In jener Zeit sprach Jesus zu den Hohepriestern und den Ältesten des Volkes:

33Hört noch ein anderes Gleichnis: Es war ein Gutsbesitzer, der legte einen Weinberg an, zog ringsherum einen Zaun, hob eine Kelter aus und baute einen Turm.

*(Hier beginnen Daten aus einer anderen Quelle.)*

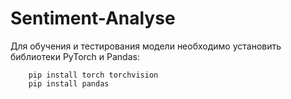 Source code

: # Sentiment-Analyse
Для обучения и тестирования модели необходимо установить библиотеки PyTorch и Pandas:

```
    pip install torch torchvision
    pip install pandas
```
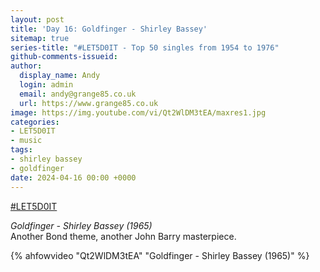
```yaml
---
layout: post
title: 'Day 16: Goldfinger - Shirley Bassey'
sitemap: true
series-title: "#LET5D0IT - Top 50 singles from 1954 to 1976"
github-comments-issueid:
author:
  display_name: Andy
  login: admin
  email: andy@grange85.co.uk
  url: https://www.grange85.co.uk
image: https://img.youtube.com/vi/Qt2WlDM3tEA/maxres1.jpg
categories:
- LET5D0IT
- music
tags:
- shirley bassey
- goldfinger
date: 2024-04-16 00:00 +0000
---
```

[#LET5D0IT](https://bsky.app/profile/let5d0it.bsky.social)

_Goldfinger - Shirley Bassey (1965)_  
Another Bond theme, another John Barry masterpiece.

{% ahfowvideo "Qt2WlDM3tEA" "Goldfinger - Shirley Bassey (1965)" %}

Dann verpachtete er den Weinberg an Winzer und reiste in ein anderes Land. 34Als nun die Erntezeit kam, schickte er seine Knechte zu den Winzern, um seine Früchte holen zu lassen. 35Die Winzer aber packten seine Knechte; den einen prügelten sie, den andern brachten sie um, wieder einen anderen steinigten sie.36Darauf schickte er andere Knechte, mehr als das erste Mal; mit ihnen machten sie es genauso. 37Zuletzt sandte er seinen Sohn zu ihnen; denn er dachte: Vor meinem Sohn werden sie Achtung haben. 38Als die Winzer den Sohn sahen, sagten sie zueinander: Das ist der Erbe. Auf, wir wollen ihn umbringen, damit wir sein Erbe in Besitz nehmen. 39Und sie packten ihn, warfen ihn aus dem Weinberg hinaus und brachten ihn um.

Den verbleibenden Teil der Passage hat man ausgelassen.